In the sense that he starts with the idea that the canvas is a limited area to be divided, to be designed, he is following a European tradition. It is the opposite of the concept of the image which unfolds and spreads out, as in the panoramas of the Hudson River School or the panoramas of American Action-Painting where the edges of the canvas are the last facts to be considered, not the first. Many abstract painters today, for instance, work on unstretched canvas tacked to the wall and decide on the size and proportions of the painting after it is finidhsed. This would be as unworkable an approach for Davis as it would for Mondrian or Léger, since the exercise of will and consciousness can only be accomplished within a fixed space. For artists who insist on complete control, the world must be square; there must be boundaries to act against.

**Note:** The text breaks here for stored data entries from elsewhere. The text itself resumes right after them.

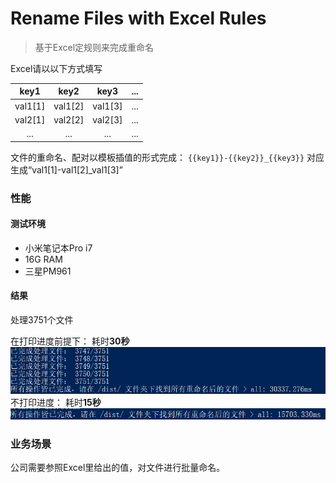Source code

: # Rename Files with Excel Rules

> 基于Excel定规则来完成重命名

Excel请以以下方式填写

| key1 | key2 | key3 | ... |
|:----:|:----:|:----:|:----:|
|val1[1]|val1[2]|val1[3]|...|
|val2[1]|val2[2]|val2[3]|...|
|...|...|...|...|

文件的重命名、配对以模板插值的形式完成：
`{{key1}}-{{key2}}_{{key3}}`
对应生成“val1[1]-val1[2]_val1[3]”

### 性能

#### 测试环境
* 小米笔记本Pro i7
* 16G RAM
* 三星PM961

#### 结果

处理3751个文件

在打印进度前提下： 耗时**30秒**  
![](./score1.PNG)  
不打印进度： 耗时**15秒**  
![](./score2.PNG)  

### 业务场景

公司需要参照Excel里给出的值，对文件进行批量命名。
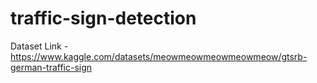 # traffic-sign-detection

Dataset Link - https://www.kaggle.com/datasets/meowmeowmeowmeowmeow/gtsrb-german-traffic-sign
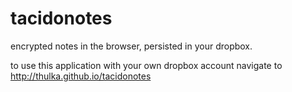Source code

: tacidonotes
===========

encrypted notes in the browser, persisted in your dropbox.

to use this application with your own dropbox account navigate to http://thulka.github.io/tacidonotes
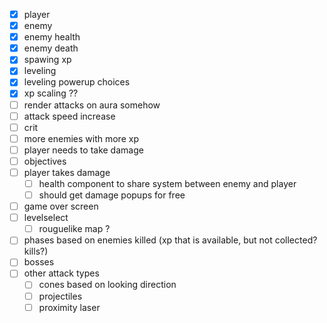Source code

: - [x] player
- [x] enemy
- [x] enemy health
- [x] enemy death
- [x] spawing xp
- [x] leveling
- [x] leveling powerup choices
- [x] xp scaling ??
- [ ] render attacks on aura somehow
- [ ] attack speed increase
- [ ] crit
- [ ] more enemies with more xp
- [ ] player needs to take damage
- [ ] objectives
- [ ] player takes damage
	- [ ] health component to share system between enemy and player
	- [ ] should get damage popups for free
- [ ] game over screen
- [ ] levelselect
	- [ ] rouguelike map ?
- [ ] phases based on enemies killed (xp that is available, but not collected? kills?)
- [ ] bosses
- [ ] other attack types
	- [ ] cones based on looking direction
	- [ ] projectiles
	- [ ] proximity laser
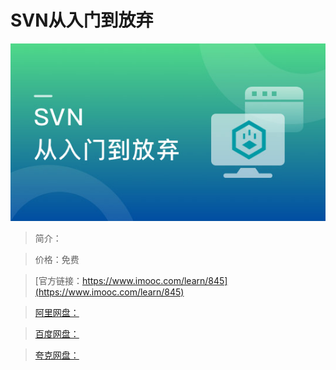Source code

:# SVN从入门到放弃

![img](../../assets/5fe442fb0001722905400304.jpg)

> 简介：

> 价格：免费

> [官方链接：https://www.imooc.com/learn/845](https://www.imooc.com/learn/845)

> [阿里网盘：]()

> [百度网盘：]()

> [夸克网盘：]()

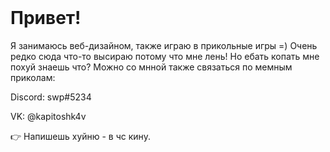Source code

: <div>
  <br>
  <h1>Привет!</h1>
  <p>
    Я занимаюсь веб-дизайном, также играю в прикольные игры =) Очень редко сюда что-то высираю потому что мне лень! Но ебать копать мне похуй знаешь что? Можно со мнной также связаться по мемным приколам:
  </p>
   <p>
Discord: swp#5234
   </p>
  <p>
VK: @kapitoshk4v
  </p>
  <p>
👉 Напишешь хуйню - в чс кину.
</p>
</div>
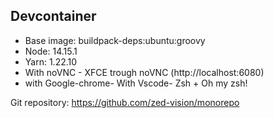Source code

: ## Devcontainer

- Base image: buildpack-deps:ubuntu:groovy
- Node: 14.15.1
- Yarn: 1.22.10
- With noVNC - XFCE trough noVNC (http://localhost:6080)
- with Google-chrome- With Vscode- Zsh + Oh my zsh!

Git repository: https://github.com/zed-vision/monorepo
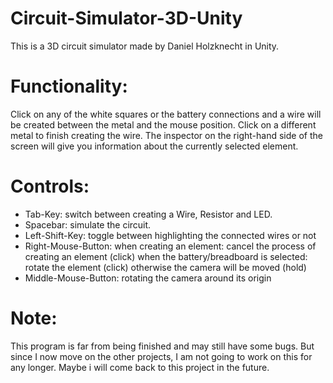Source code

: # Circuit-Simulator-3D-Unity
This is a 3D circuit simulator made by Daniel Holzknecht in Unity.

# Functionality:
Click on any of the white squares or the battery connections and a wire will be created between the metal and the mouse position. 
Click on a different metal to finish creating the wire.
The inspector on the right-hand side of the screen will give you information about the currently selected element.

# Controls:
- Tab-Key: switch between creating a Wire, Resistor and LED.
- Spacebar: simulate the circuit.
- Left-Shift-Key: toggle between highlighting the connected wires or not
- Right-Mouse-Button: 
    when creating an element: cancel the process of creating an element (click)
    when the battery/breadboard is selected: rotate the element (click)
    otherwise the camera will be moved (hold)
- Middle-Mouse-Button:
    rotating the camera around its origin
    
# Note:
This program is far from being finished and may still have some bugs. But since I now move on the other projects, I am not going to work on this for any longer.
Maybe i will come back to this project in the future.
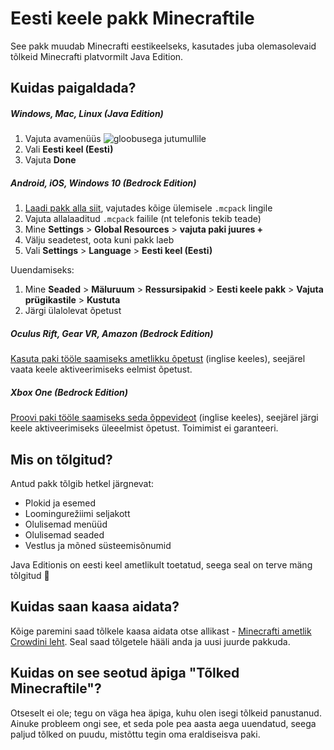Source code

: # Eesti keele pakk Minecraftile
See pakk muudab Minecrafti eestikeelseks, kasutades juba olemasolevaid tõlkeid Minecrafti platvormilt Java Edition.

## Kuidas paigaldada?

##### Windows, Mac, Linux (Java Edition)
1. Vajuta avamenüüs ![gloobusega jutumullile](https://i.imgur.com/fzYkvEw.png)
2. Vali **Eesti keel (Eesti)**
3. Vajuta **Done**

##### Android, iOS, Windows 10 (Bedrock Edition)
1. [Laadi pakk alla siit](https://gitlab.com/Madis0/mc-language-port/tags), vajutades kõige ülemisele `.mcpack` lingile
2. Vajuta allalaaditud `.mcpack` failile (nt telefonis tekib teade)
3. Mine **Settings** > **Global Resources** > **vajuta paki juures +**
4. Välju seadetest, oota kuni pakk laeb
5. Vali **Settings** > **Language** > **Eesti keel (Eesti)**

Uuendamiseks:

1. Mine **Seaded** > **Mäluruum** > **Ressursipakid** > **Eesti keele pakk** > **Vajuta prügikastile** > **Kustuta**
2. Järgi ülalolevat õpetust

##### Oculus Rift, Gear VR, Amazon (Bedrock Edition)

[Kasuta paki tööle saamiseks ametlikku õpetust](https://www.minecraft.net/en-us/addons/#js-select-addon-platform) (inglise keeles), seejärel vaata keele aktiveerimiseks eelmist õpetust.

##### Xbox One (Bedrock Edition)

[Proovi paki tööle saamiseks seda õppevideot](https://www.youtube.com/watch?v=MFKO1HdwTlE&t=123) (inglise keeles), seejärel järgi keele aktiveerimiseks üleeelmist õpetust. Toimimist ei garanteeri.

## Mis on tõlgitud?

Antud pakk tõlgib hetkel järgnevat:

* Plokid ja esemed
* Loomingurežiimi seljakott
* Olulisemad menüüd
* Olulisemad seaded
* Vestlus ja mõned süsteemisõnumid

Java Editionis on eesti keel ametlikult toetatud, seega seal on terve mäng tõlgitud 🙂

## Kuidas saan kaasa aidata?

Kõige paremini saad tõlkele kaasa aidata otse allikast - [Minecrafti ametlik Crowdini leht](https://crowdin.com/project/minecraft). 
Seal saad tõlgetele hääli anda ja uusi juurde pakkuda.

## Kuidas on see seotud äpiga "Tõlked Minecraftile"?

Otseselt ei ole; tegu on väga hea äpiga, kuhu olen isegi tõlkeid panustanud. 
Ainuke probleem ongi see, et seda pole pea aasta aega uuendatud, seega paljud tõlked on puudu, mistõttu tegin oma eraldiseisva paki.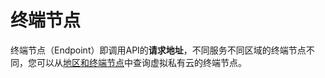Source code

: # 终端节点<a name="eip_api01_0003"></a>

终端节点（Endpoint）即调用API的**请求地址**，不同服务不同区域的终端节点不同，您可以从[地区和终端节点](https://developer.huaweicloud.com/endpoint?VPC)中查询虚拟私有云的终端节点。

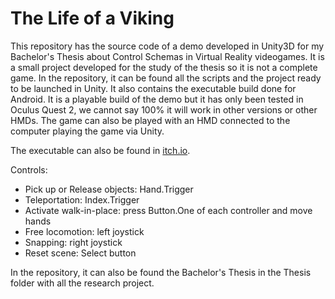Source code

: # The Life of a Viking
This repository has the source code of a demo developed in Unity3D for my Bachelor's Thesis about Control Schemas in Virtual Reality videogames. It is a small project developed for the study of the thesis so it is not a complete game. In the repository, it can be found all the scripts and the project ready to be launched in Unity. It also contains the executable build done for Android. It is a playable build of the demo but it has only been tested in Oculus Quest 2, we cannot say 100% it will work in other versions or other HMDs. The game can also be played with an HMD connected to the computer playing the game via Unity.

The executable can also be found in [itch.io](https://mraceituno.itch.io/the-life-of-a-viking).

Controls:

* Pick up or Release objects: Hand.Trigger
* Teleportation: Index.Trigger
* Activate walk-in-place: press Button.One of each controller and move hands
* Free locomotion: left joystick
* Snapping: right joystick
* Reset scene: Select button

In the repository, it can also be found the Bachelor's Thesis in the Thesis folder with all the research project. 
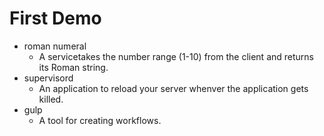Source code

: # First Demo

* roman numeral
    * A servicetakes the number range (1-10) from the client and returns its Roman string. 
* supervisord
    * An application to reload your server whenver the application gets killed.
* gulp
    * A tool for creating workflows.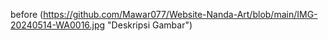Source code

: before
(https://github.com/Mawar077/Website-Nanda-Art/blob/main/IMG-20240514-WA0016.jpg "Deskripsi Gambar")
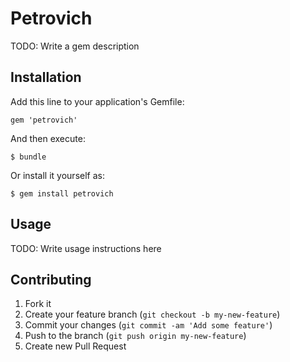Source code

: # Petrovich

TODO: Write a gem description

## Installation

Add this line to your application's Gemfile:

    gem 'petrovich'

And then execute:

    $ bundle

Or install it yourself as:

    $ gem install petrovich

## Usage

TODO: Write usage instructions here

## Contributing

1. Fork it
2. Create your feature branch (`git checkout -b my-new-feature`)
3. Commit your changes (`git commit -am 'Add some feature'`)
4. Push to the branch (`git push origin my-new-feature`)
5. Create new Pull Request
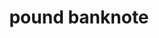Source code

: ---
layout: smileys&emotion
title: pound banknote
emoji: pound_banknote
permalink: 💷.html
image: assets/img/3moji/pound_banknote.png
---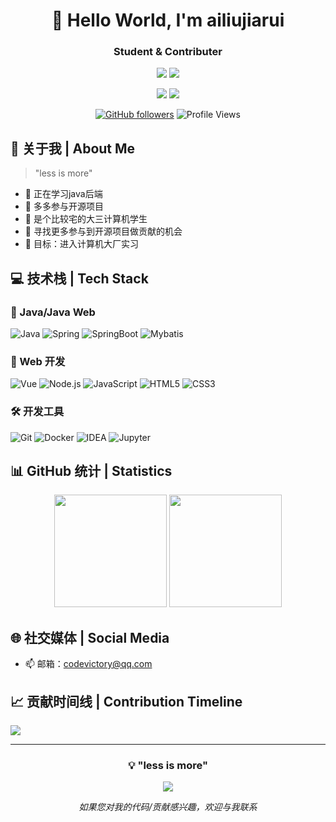<div align="center">
  
# 🌟 Hello World, I'm ailiujiarui
### Student & Contributer

![](https://img.shields.io/badge/Focus-Java_study-BE2EDD)
![](https://img.shields.io/badge/Role-Contributer-20B2AA)

<p>
  <a href="mailto:codevictory@qq.com"><img src="https://img.shields.io/badge/Email-ffffff?style=for-the-badge&logo=gmail&logoColor=black"/></a>
  <a href="https://github.com/ailiujiarui"><img src="https://img.shields.io/badge/GitHub-ffffff?style=for-the-badge&logo=github&logoColor=black"/></a>

</p>

[![GitHub followers](https://img.shields.io/github/followers/ailiujiarui?style=social)](https://github.com/zjrwtx)
![Profile Views](https://komarev.com/ghpvc/?username=ailiujiarui&color=blueviolet)

</div>

## 🎯 关于我 | About Me 

> "less is more"

- 🔭 正在学习java后端
- 🚀 多多参与开源项目
- 🌱 是个比较宅的大三计算机学生
- 👯 寻找更多参与到开源项目做贡献的机会
- 🎯 目标：进入计算机大厂实习

## 💻 技术栈 | Tech Stack

### 🤖 Java/Java Web
![Java](https://img.shields.io/badge/Java-3776AB?style=for-the-badge&logo=python&logoColor=white)
![Spring](https://img.shields.io/badge/Spring-EE4C2C?style=for-the-badge&logo=pytorch&logoColor=white)
![SpringBoot](https://img.shields.io/badge/SpringBoot-FF6F00?style=for-the-badge&logo=tensorflow&logoColor=white)
![Mybatis](https://img.shields.io/badge/Mybatis-F7931E?style=for-the-badge&logo=scikit-learn&logoColor=white)

### 🎨 Web 开发
![Vue](https://img.shields.io/badge/Vue-20232A?style=for-the-badge&logo=react&logoColor=61DAFB)
![Node.js](https://img.shields.io/badge/Node.js-339933?style=for-the-badge&logo=nodedotjs&logoColor=white)
![JavaScript](https://img.shields.io/badge/JavaScript-F7DF1E?style=for-the-badge&logo=javascript&logoColor=black)
![HTML5](https://img.shields.io/badge/HTML5-E34F26?style=for-the-badge&logo=html5&logoColor=white)
![CSS3](https://img.shields.io/badge/CSS3-1572B6?style=for-the-badge&logo=css3&logoColor=white)

### 🛠️ 开发工具
![Git](https://img.shields.io/badge/Git-F05032?style=for-the-badge&logo=git&logoColor=white)
![Docker](https://img.shields.io/badge/Docker-2496ED?style=for-the-badge&logo=docker&logoColor=white)
![IDEA](https://img.shields.io/badge/IDEA-007ACC?style=for-the-badge&logo=visual-studio-code&logoColor=white)
![Jupyter](https://img.shields.io/badge/Jupyter-F37626?style=for-the-badge&logo=jupyter&logoColor=white)


## 📊 GitHub 统计 | Statistics

<div align="center">
  <img height="180em" src="https://github-readme-stats.vercel.app/api?username=ailiujiarui&show_icons=true&theme=radical&include_all_commits=true&count_private=true"/>
  <img height="180em" src="https://github-readme-stats.vercel.app/api/top-langs/?username=ailiujiarui&layout=compact&langs_count=8&theme=radical"/>
</div>

## 🌐 社交媒体 | Social Media

- 📫 邮箱：codevictory@qq.com

## 📈 贡献时间线 | Contribution Timeline
![](https://github-readme-activity-graph.vercel.app/graph?username=ailiujiarui&theme=dracula)

---

<div align="center">
  
### 💡 "less is more"

<img src="https://quotes-github-readme.vercel.app/api?type=horizontal&theme=radical" />

*如果您对我的代码/贡献感兴趣，欢迎与我联系*

</div>
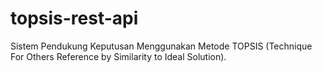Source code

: # topsis-rest-api
Sistem Pendukung Keputusan Menggunakan Metode TOPSIS (Technique For Others Reference by Similarity to Ideal Solution).
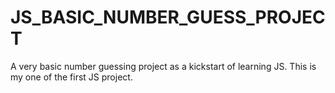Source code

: # JS_BASIC_NUMBER_GUESS_PROJECT
A very basic number guessing project as a kickstart of learning JS. This is my one of the first JS project.


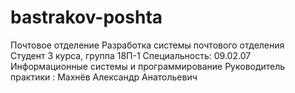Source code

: # bastrakov-poshta
Почтовое отделение
Разработка системы почтового отделения  
Студент 3 курса, группа 18П-1
Специальность:  09.02.07 Информационные системы и программирование
Руководитель практики : Махнёв Александр Анатольевич
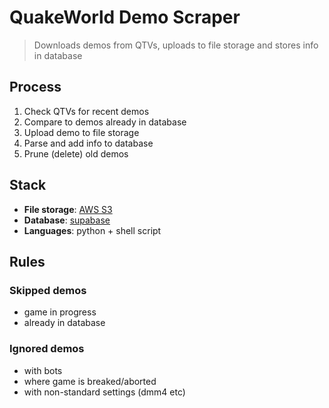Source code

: # QuakeWorld Demo Scraper

> Downloads demos from QTVs, uploads to file storage and stores info in database

## Process

1. Check QTVs for recent demos
2. Compare to demos already in database
3. Upload demo to file storage
4. Parse and add info to database
5. Prune (delete) old demos

## Stack

* **File storage**: [AWS S3](https://aws.amazon.com/s3/)
* **Database**: [supabase](https://supabase.com/)
* **Languages**: python + shell script

## Rules

### Skipped demos

* game in progress
* already in database

### Ignored demos

* with bots
* where game is breaked/aborted
* with non-standard settings (dmm4 etc)
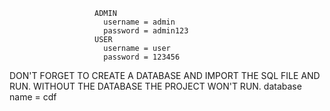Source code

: 

                       ADMIN 
                         username = admin
                         password = admin123
                       USER
                         username = user
                         password = 123456
                 

DON'T FORGET TO CREATE A DATABASE  AND IMPORT THE SQL FILE AND RUN.
WITHOUT THE DATABASE THE PROJECT WON'T RUN.
database name = cdf





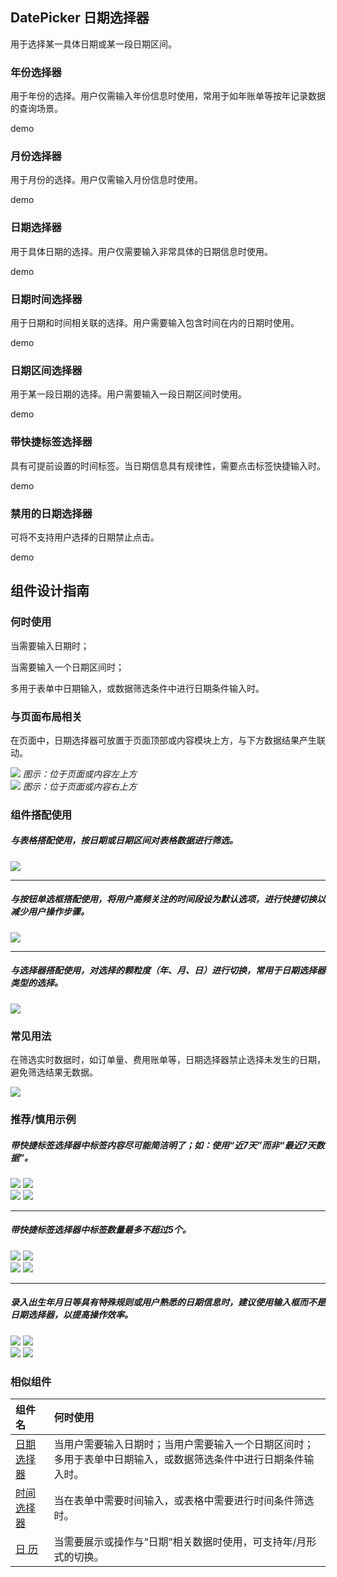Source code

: ## DatePicker 日期选择器

用于选择某一具体日期或某一段日期区间。

### 年份选择器

用于年份的选择。用户仅需输入年份信息时使用，常用于如年账单等按年记录数据的查询场景。

demo

### 月份选择器

用于月份的选择。用户仅需输入月份信息时使用。

demo

### 日期选择器

用于具体日期的选择。用户仅需要输入非常具体的日期信息时使用。

demo

### 日期时间选择器

用于日期和时间相关联的选择。用户需要输入包含时间在内的日期时使用。

demo



### 日期区间选择器

用于某一段日期的选择。用户需要输入一段日期区间时使用。

demo




### 带快捷标签选择器

具有可提前设置的时间标签。当日期信息具有规律性，需要点击标签快捷输入时。

demo


### 禁用的日期选择器

可将不支持用户选择的日期禁止点击。


demo



## 组件设计指南

### 何时使用

当需要输入日期时；

当需要输入一个日期区间时；

多用于表单中日期输入，或数据筛选条件中进行日期条件输入时。


### 与页面布局相关

在页面中，日期选择器可放置于页面顶部或内容模块上方，与下方数据结果产生联动。

<div class="legend">
  <div class="item">
    <img src="https://oteam-tdesign-1258344706.cos.ap-guangzhou.myqcloud.com/site/design/datepicker1.png" />
    <em>图示：位于页面或内容左上方</em>
  </div>

  <div class="item">
    <img src="https://oteam-tdesign-1258344706.cos.ap-guangzhou.myqcloud.com/site/design/datepicker2.png" />
    <em>图示：位于页面或内容右上方</em>
  </div>
</div>

### 组件搭配使用

##### 与表格搭配使用，按日期或日期区间对表格数据进行筛选。


<img src="https://oteam-tdesign-1258344706.cos.ap-guangzhou.myqcloud.com/site/design/datepicker3.png" />


<hr />

##### 与按钮单选框搭配使用，将用户高频关注的时间段设为默认选项，进行快捷切换以减少用户操作步骤。


<img src="https://oteam-tdesign-1258344706.cos.ap-guangzhou.myqcloud.com/site/design/datepicker4.png" />


<hr />

##### 与选择器搭配使用，对选择的颗粒度（年、月、日）进行切换，常用于日期选择器类型的选择。

<img src="https://oteam-tdesign-1258344706.cos.ap-guangzhou.myqcloud.com/site/design/datepicker5.png" />


### 常见用法

在筛选实时数据时，如订单量、费用账单等，日期选择器禁止选择未发生的日期，避免筛选结果无数据。

<div class="legend">
  <div class="item">
    <img src="https://oteam-tdesign-1258344706.cos.ap-guangzhou.myqcloud.com/site/design/datepicker6.png" />
  </div>
</div>

### 推荐/慎用示例


##### 带快捷标签选择器中标签内容尽可能简洁明了；如：使用“近7天”而非“最近7天数据”。

<div class="legend">
  <div class="item">
    <img src="https://oteam-tdesign-1258344706.cos.ap-guangzhou.myqcloud.com/site/design/D7.png" />
    <img class="tag" src="https://oteam-tdesign-1258344706.cos.ap-guangzhou.myqcloud.com/site/doc/good.png" />
  </div>
  
  <div class="item">
    <img src="https://oteam-tdesign-1258344706.cos.ap-guangzhou.myqcloud.com/site/design/D8.png" />
    <img class="tag" src="https://oteam-tdesign-1258344706.cos.ap-guangzhou.myqcloud.com/site/doc/bad.png" />
  </div>
</div>

<hr />

##### 带快捷标签选择器中标签数量最多不超过5个。

<div class="legend">
  <div class="item">
    <img src="https://oteam-tdesign-1258344706.cos.ap-guangzhou.myqcloud.com/site/design/D9.png" />
    <img class="tag" src="https://oteam-tdesign-1258344706.cos.ap-guangzhou.myqcloud.com/site/doc/good.png" />
  </div>
  
  <div class="item">
    <img src="https://oteam-tdesign-1258344706.cos.ap-guangzhou.myqcloud.com/site/design/D10.png" /> 
    <img class="tag" src="https://oteam-tdesign-1258344706.cos.ap-guangzhou.myqcloud.com/site/doc/bad.png" />
  </div>
</div>

<hr />

##### 录入出生年月日等具有特殊规则或用户熟悉的日期信息时，建议使用输入框而不是日期选择器，以提高操作效率。

<div class="legend">
  <div class="item">
    <img src="https://oteam-tdesign-1258344706.cos.ap-guangzhou.myqcloud.com/site/design/Group 661.png" />
    <img class="tag" src="https://oteam-tdesign-1258344706.cos.ap-guangzhou.myqcloud.com/site/doc/good.png" />
  </div>
  
  <div class="item">
    <img src="https://oteam-tdesign-1258344706.cos.ap-guangzhou.myqcloud.com/site/design/D12.png" /> 
    <img class="tag" src="https://oteam-tdesign-1258344706.cos.ap-guangzhou.myqcloud.com/site/doc/bad.png" />
  </div>
</div>

### 相似组件

| 组件名     | 何时使用                                                     |
| :--------- | :----------------------------------------------------------- |
| [日期选择器](./datepicker)  | 当用户需要输入日期时；当用户需要输入一个日期区间时；多用于表单中日期输入，或数据筛选条件中进行日期条件输入时。 |
| [时间选择器](./timepicker)  | 当在表单中需要时间输入，或表格中需要进行时间条件筛选时。 |
| [日 历](./Calendar)       | 当需要展示或操作与“日期”相关数据时使用，可支持年/月形式的切换。                     |

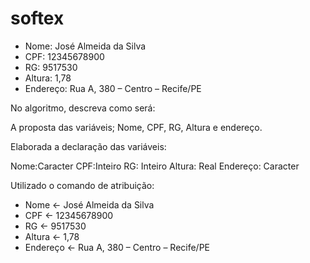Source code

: # softex

- Nome: José Almeida da Silva
- CPF: 12345678900
- RG: 9517530
- Altura: 1,78
- Endereço: Rua A, 380 – Centro – Recife/PE

No algoritmo, descreva como será:
 
 A proposta das variáveis;
 Nome, CPF, RG, Altura e endereço.
 
 Elaborada a declaração das variáveis:
 
 Nome:Caracter
 CPF:Inteiro
 RG: Inteiro
 Altura: Real
 Endereço: Caracter
 
 Utilizado o comando de atribuição:
 
- Nome <- José Almeida da Silva
- CPF <- 12345678900
- RG <- 9517530
- Altura <- 1,78
- Endereço <- Rua A, 380 – Centro – Recife/PE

In the face of this framework of calculation, one of the paradoxes of his work is in its extraordinary animation—an element we usually associate with spontaneity. But even here he is deliberate, aspiring to what he has called the “Consciousness of Motion” in art. This he achieves mainly in his use of color, and here he is a craftsman second to none. His colors, although strong and opaque, are oddly without physical presence. They do not create surfaces but rather, sheets or flashes of light. This spurting electric quality of his color has less to do with the choice of pigments—they could be interchangeable, one feels—than with the spacing, proportioning and repetition of the areas into which the colors are so carefully placed. The light doesn’t act in but between the colors. The larger areas are pulled and twisted into different dimensions by the contradictory presence of the smaller. He uses the “scale” of different colors—their various propensities for expansion and contraction—to achieve the fantastic, mechanized activity of his compositions.